French neurologist (1853–1940)

Pierre Marie (9 September 1853 – 13 April 1940) was a French neurologist and political journalist close to the SFIO.

== Medical career ==
After finishing medical school, he served as an interne (1878), working as an assistant to neurologist Jean-Martin Charcot (1825–1893) at the Salpêtrière and Bicêtre Hospitals in Paris. In 1883, he received his medical doctorate with a graduate thesis on Basedow’s disease, being promoted to médecin des hôpitaux several years later (1888). In 1907, he attained the chair of pathological anatomy at the Faculty of Medicine, and in 1917 was appointed to the chair of neurology, a position he held until 1925. In 1911, Marie became a member of the Académie de Médecine.

One of Marie's earlier contributions was a description of a disorder of the pituitary gland known as acromegaly. His analysis of the disease was an important contribution to the emerging field of endocrinology. Marie is also credited as the first to describe pulmonary hypertrophic osteoarthropathy, cleidocranial dysostosis and rhizomelic spondylosis. In his extensive research on aphasia, his views concerning language disorders sharply contrasted with the generally accepted views of Paul Broca (1824–1880).
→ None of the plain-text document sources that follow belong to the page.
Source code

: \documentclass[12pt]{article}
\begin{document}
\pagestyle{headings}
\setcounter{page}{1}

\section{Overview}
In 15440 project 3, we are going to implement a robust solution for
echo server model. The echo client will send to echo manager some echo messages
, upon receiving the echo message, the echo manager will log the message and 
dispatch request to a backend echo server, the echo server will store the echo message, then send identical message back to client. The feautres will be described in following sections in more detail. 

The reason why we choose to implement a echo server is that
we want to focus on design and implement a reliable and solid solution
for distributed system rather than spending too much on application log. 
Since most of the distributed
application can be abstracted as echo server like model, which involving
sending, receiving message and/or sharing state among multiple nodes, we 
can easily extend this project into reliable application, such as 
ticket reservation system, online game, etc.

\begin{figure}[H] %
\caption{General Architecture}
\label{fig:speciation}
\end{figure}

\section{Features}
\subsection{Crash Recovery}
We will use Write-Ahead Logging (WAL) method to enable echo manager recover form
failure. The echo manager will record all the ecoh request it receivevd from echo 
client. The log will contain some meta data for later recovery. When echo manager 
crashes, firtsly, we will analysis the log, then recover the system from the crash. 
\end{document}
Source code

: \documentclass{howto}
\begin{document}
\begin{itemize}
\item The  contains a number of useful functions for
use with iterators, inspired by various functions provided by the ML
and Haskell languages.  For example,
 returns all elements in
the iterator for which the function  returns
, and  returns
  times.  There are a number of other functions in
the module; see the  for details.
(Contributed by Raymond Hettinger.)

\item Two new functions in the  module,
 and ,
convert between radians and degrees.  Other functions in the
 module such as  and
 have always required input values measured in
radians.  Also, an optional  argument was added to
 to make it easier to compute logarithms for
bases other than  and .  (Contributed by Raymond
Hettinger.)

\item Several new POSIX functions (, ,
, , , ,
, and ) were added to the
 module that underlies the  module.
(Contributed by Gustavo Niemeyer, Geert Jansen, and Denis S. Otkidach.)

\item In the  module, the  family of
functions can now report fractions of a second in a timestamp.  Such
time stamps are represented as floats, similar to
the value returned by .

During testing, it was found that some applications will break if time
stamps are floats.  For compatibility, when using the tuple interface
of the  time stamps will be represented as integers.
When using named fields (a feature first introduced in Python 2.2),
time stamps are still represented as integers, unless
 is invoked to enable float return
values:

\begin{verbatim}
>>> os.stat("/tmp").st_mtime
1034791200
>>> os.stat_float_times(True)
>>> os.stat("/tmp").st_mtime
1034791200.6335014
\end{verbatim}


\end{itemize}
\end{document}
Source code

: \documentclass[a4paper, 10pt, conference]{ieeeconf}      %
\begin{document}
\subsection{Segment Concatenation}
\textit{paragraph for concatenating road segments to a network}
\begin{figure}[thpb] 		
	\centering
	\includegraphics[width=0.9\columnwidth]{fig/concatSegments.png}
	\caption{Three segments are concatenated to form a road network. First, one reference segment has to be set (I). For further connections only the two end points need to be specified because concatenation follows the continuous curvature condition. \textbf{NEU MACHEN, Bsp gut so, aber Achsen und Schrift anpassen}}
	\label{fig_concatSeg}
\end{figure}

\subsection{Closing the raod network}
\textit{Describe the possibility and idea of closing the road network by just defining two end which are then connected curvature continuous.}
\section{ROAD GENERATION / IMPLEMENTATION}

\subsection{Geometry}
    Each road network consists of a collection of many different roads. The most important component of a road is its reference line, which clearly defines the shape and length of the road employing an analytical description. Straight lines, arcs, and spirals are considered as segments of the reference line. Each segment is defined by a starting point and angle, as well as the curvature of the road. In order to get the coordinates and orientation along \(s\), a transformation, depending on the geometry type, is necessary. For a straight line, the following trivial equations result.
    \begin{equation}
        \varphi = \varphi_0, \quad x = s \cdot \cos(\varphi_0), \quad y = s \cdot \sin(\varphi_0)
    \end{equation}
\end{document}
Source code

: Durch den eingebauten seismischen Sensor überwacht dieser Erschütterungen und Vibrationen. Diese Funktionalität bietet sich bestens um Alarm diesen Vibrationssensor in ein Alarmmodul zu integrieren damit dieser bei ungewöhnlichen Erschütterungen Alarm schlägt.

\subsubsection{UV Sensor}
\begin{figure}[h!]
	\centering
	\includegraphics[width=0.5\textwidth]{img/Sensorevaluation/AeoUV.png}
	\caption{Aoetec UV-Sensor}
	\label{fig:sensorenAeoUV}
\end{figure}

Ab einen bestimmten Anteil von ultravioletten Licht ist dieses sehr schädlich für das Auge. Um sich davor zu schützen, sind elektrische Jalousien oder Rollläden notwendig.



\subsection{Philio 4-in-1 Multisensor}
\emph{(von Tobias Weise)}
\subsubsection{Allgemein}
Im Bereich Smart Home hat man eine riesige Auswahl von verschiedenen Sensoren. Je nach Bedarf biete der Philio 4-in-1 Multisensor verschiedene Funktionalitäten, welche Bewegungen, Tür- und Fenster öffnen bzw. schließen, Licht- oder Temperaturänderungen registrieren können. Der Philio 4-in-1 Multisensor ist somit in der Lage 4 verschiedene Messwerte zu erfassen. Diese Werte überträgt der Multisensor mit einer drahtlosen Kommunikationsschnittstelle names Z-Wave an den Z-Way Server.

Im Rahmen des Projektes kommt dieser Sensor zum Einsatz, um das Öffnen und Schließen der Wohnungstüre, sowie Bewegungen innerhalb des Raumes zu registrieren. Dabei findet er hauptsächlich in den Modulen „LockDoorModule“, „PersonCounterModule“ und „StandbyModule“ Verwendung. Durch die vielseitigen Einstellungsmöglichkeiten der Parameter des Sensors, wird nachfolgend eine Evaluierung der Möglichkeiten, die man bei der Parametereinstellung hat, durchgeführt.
In 1907, he was the first person to describe the speech production disorder of foreign accent syndrome.

Marie was the first general secretary of the Société Française de Neurologie, and with Édouard Brissaud (1852–1909), he was co-founder of the journal Revue neurologique. His name is associated with the eponymous Charcot–Marie–Tooth disease, being named along with Jean-Martin Charcot and Howard Henry Tooth (1856–1925). This disease is characterized by gradual progressive loss of distal muscle tissue in the arms and feet. It is considered the most common disease within a group of conditions known as "hereditary motor and sensory neuropathies" (HMSN).

Among the doctors trained by Pierre Marie at the beginning of the 20th century account the Spanish neuropathologists Nicolás Achúcarro and Gonzalo Rodríguez Lafora, two distinguished disciples of Santiago Ramón y Cajal and members of the Spanish Neurological School.

== Political career ==
In 1928, Marie left the medical academy to become a political journalist, first at the physical-culturist magazine La Culture physique, where Edmond Desbonnet served as his intellectual patron. His writings largely centred around his recommendations for exercise and fitness regimes, and his commentary on government sports and leisure policy.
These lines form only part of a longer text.